Task to carry out
Within the data below, copy each line where the string "size" is found.

Exercise input
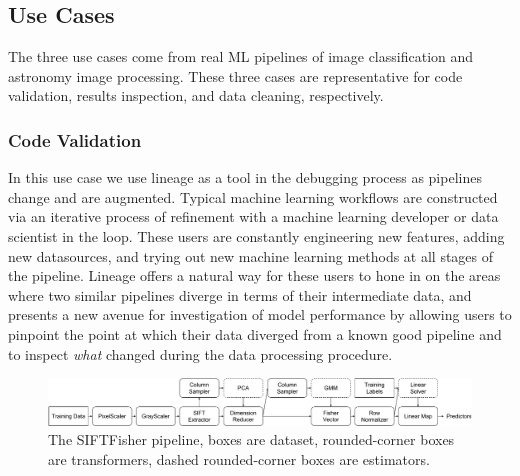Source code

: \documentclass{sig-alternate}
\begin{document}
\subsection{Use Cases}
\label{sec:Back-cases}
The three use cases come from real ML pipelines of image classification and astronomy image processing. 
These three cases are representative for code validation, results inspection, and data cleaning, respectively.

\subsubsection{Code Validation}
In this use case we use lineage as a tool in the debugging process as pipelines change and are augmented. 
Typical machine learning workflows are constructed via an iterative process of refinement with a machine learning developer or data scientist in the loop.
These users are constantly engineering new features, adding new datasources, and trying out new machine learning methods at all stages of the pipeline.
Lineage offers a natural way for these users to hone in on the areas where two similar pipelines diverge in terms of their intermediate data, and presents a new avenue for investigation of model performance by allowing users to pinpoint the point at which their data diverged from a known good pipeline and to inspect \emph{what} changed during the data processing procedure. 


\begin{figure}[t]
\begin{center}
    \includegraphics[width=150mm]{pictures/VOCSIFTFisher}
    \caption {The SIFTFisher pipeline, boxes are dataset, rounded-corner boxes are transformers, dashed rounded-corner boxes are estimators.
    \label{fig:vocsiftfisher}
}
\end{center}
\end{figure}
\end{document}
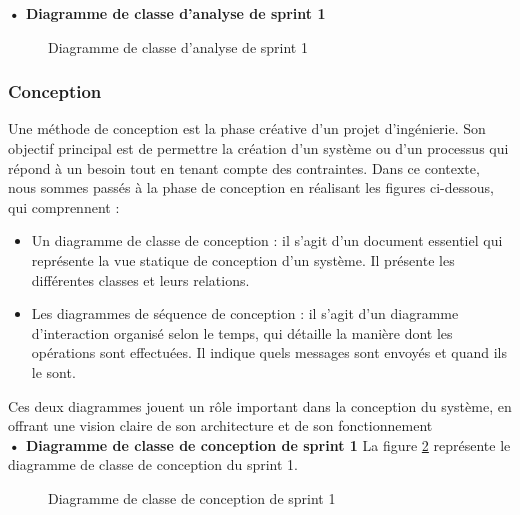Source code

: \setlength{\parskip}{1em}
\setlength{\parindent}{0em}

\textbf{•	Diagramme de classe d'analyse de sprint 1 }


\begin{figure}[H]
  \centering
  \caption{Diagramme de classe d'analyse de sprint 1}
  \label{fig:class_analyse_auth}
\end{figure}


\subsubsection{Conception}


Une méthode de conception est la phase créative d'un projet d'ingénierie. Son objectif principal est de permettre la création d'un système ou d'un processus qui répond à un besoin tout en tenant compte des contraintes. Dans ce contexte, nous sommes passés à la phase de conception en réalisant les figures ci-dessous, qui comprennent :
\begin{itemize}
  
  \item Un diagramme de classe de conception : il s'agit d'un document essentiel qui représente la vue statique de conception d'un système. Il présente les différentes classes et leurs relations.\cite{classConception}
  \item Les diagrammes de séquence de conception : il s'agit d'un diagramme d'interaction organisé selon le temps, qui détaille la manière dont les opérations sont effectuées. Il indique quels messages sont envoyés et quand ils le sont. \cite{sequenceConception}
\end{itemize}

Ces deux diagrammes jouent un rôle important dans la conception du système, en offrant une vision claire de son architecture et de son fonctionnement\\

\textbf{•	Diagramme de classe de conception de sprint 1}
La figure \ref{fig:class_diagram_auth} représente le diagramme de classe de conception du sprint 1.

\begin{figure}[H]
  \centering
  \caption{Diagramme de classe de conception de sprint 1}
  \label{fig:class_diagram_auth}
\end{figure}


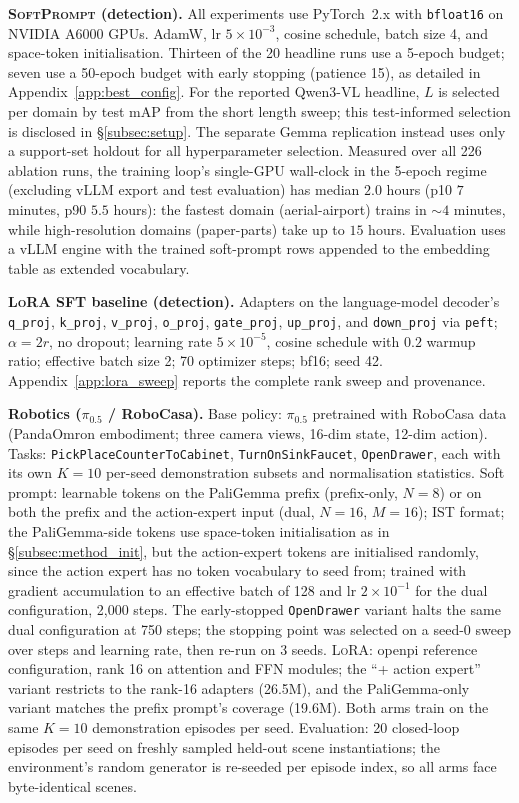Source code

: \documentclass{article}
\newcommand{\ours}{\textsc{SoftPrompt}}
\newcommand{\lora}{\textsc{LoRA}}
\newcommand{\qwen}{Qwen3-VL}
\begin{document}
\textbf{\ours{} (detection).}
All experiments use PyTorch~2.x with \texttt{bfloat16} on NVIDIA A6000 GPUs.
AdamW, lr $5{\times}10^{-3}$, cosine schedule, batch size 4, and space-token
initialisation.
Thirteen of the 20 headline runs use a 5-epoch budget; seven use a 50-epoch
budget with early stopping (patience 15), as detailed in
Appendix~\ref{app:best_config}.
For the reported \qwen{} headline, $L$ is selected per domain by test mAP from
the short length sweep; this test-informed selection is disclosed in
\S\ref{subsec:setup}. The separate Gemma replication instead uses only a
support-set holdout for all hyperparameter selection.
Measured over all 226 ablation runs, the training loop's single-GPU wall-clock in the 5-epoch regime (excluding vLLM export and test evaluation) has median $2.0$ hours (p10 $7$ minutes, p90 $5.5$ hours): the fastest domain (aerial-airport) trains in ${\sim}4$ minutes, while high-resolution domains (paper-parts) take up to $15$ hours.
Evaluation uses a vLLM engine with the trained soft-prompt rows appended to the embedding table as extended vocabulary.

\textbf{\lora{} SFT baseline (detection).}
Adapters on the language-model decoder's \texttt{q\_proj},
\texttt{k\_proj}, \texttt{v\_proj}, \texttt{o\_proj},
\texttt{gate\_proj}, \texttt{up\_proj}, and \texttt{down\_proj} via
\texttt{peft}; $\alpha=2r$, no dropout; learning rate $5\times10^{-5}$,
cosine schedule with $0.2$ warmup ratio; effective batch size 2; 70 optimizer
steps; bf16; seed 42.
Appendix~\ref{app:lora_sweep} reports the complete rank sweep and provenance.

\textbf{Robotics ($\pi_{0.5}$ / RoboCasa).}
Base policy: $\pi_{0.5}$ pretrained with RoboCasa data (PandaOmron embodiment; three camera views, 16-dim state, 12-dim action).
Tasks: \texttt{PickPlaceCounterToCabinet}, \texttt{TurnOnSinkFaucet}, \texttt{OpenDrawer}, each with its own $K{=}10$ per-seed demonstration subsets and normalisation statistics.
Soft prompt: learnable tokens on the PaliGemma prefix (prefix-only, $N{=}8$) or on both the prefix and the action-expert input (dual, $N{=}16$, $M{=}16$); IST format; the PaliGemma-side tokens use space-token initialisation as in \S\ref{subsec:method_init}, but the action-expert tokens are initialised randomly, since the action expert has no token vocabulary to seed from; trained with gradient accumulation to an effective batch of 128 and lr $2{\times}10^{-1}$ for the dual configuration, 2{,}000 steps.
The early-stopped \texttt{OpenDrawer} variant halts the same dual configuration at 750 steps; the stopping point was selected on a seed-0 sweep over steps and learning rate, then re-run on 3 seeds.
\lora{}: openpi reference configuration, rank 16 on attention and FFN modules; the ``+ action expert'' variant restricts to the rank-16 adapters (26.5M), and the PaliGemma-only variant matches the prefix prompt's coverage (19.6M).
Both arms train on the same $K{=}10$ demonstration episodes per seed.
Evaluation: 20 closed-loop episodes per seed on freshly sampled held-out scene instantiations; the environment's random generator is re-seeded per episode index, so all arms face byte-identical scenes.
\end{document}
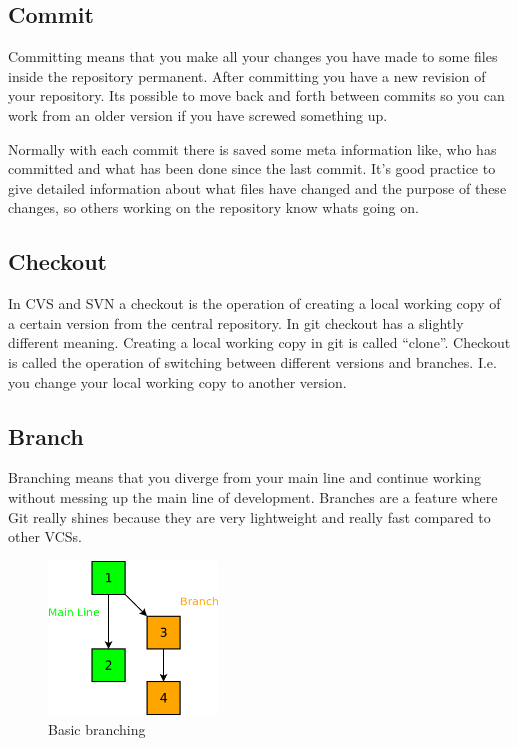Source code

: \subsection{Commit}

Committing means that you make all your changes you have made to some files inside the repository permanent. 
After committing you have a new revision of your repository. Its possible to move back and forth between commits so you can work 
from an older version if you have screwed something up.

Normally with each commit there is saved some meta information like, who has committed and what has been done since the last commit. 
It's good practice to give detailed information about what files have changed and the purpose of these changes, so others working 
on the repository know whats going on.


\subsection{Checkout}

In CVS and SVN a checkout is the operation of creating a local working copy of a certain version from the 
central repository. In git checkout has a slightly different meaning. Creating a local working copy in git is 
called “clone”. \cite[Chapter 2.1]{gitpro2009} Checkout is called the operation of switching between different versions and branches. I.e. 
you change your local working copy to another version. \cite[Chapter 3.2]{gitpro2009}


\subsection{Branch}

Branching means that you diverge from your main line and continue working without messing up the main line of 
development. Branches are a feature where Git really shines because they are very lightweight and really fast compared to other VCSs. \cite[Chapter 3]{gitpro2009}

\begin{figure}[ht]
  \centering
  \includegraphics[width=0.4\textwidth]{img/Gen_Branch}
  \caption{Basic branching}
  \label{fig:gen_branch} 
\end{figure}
==
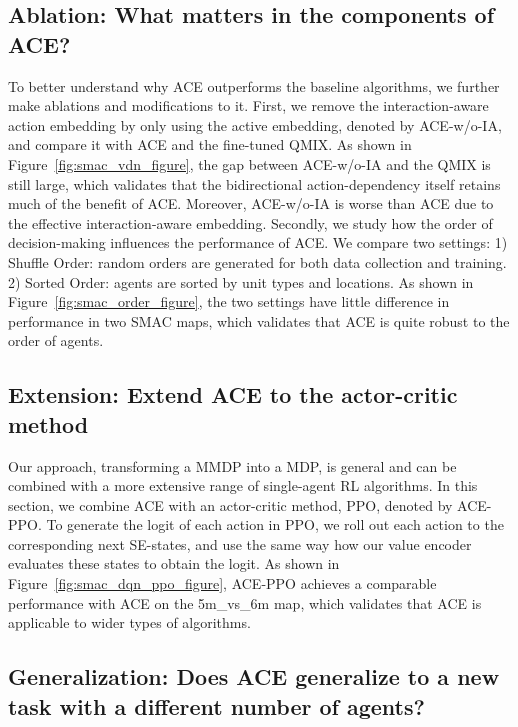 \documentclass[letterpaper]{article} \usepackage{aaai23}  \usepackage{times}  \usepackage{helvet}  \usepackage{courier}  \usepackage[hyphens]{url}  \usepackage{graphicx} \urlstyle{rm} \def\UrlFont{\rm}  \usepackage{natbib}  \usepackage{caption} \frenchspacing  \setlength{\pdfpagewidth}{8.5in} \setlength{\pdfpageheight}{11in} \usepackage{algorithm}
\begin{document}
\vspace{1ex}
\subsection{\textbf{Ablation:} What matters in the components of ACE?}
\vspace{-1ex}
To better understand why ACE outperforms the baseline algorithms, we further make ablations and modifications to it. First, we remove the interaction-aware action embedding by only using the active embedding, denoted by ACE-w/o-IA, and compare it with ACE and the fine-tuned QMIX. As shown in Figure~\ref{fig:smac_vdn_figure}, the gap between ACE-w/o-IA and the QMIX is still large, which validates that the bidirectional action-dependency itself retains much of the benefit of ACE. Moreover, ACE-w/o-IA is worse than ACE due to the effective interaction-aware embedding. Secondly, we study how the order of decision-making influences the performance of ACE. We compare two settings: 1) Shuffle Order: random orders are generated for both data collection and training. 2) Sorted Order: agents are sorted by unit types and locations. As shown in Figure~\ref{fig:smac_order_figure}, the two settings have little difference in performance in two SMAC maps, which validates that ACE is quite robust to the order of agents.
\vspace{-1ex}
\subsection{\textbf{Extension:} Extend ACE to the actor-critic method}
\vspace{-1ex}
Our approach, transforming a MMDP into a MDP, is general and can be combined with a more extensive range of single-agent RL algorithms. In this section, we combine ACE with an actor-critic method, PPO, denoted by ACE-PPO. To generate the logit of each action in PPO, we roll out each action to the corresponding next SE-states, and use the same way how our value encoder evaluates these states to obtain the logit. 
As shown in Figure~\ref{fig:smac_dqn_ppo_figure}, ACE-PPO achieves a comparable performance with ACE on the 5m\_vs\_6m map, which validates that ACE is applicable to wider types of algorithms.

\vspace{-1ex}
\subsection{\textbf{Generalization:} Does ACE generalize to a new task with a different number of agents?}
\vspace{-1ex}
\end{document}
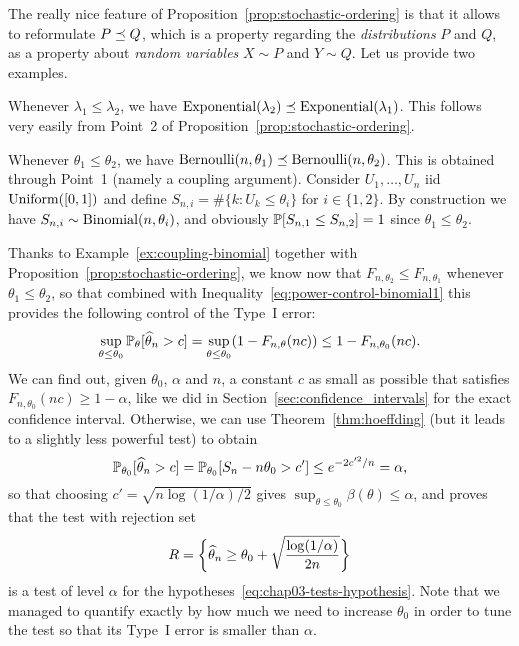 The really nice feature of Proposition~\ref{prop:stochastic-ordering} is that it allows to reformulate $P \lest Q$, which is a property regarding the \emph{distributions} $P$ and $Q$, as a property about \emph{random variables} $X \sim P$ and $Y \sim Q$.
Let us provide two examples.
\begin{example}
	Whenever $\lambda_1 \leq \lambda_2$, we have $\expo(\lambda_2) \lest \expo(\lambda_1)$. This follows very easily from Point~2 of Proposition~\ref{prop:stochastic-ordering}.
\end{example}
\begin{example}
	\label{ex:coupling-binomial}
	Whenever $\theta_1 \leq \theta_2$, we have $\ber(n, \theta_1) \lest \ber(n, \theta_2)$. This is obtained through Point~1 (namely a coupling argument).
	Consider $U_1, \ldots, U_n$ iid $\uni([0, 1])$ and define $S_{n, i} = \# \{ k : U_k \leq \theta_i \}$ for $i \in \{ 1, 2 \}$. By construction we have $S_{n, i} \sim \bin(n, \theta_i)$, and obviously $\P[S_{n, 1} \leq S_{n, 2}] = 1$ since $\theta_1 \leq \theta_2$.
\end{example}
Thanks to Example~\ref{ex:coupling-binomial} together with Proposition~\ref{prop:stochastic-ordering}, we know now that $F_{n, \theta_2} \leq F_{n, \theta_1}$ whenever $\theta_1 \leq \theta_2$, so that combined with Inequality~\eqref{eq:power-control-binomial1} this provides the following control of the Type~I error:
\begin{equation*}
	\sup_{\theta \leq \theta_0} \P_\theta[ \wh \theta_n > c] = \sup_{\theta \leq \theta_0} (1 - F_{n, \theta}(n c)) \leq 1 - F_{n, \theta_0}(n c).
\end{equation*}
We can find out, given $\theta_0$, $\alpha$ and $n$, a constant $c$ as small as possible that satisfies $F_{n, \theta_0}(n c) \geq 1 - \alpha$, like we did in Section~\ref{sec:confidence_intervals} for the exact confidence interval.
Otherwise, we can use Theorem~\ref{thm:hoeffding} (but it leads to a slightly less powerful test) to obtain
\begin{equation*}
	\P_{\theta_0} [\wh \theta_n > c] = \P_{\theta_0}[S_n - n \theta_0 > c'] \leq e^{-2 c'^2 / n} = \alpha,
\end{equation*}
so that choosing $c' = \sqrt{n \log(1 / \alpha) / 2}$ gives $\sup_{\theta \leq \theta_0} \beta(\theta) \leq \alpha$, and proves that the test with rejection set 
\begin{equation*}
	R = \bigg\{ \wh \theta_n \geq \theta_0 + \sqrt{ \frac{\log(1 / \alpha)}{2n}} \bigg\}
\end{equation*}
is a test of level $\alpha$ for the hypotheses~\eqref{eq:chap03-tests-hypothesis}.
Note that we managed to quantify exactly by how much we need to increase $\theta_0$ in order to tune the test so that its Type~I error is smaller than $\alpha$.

Response to this exercise
AdamW, lr $5{\times}10^{-3}$, cosine schedule, batch size 4, and space-token
cosine schedule with $0.2$ warmup ratio; effective batch size 2; 70 optimizer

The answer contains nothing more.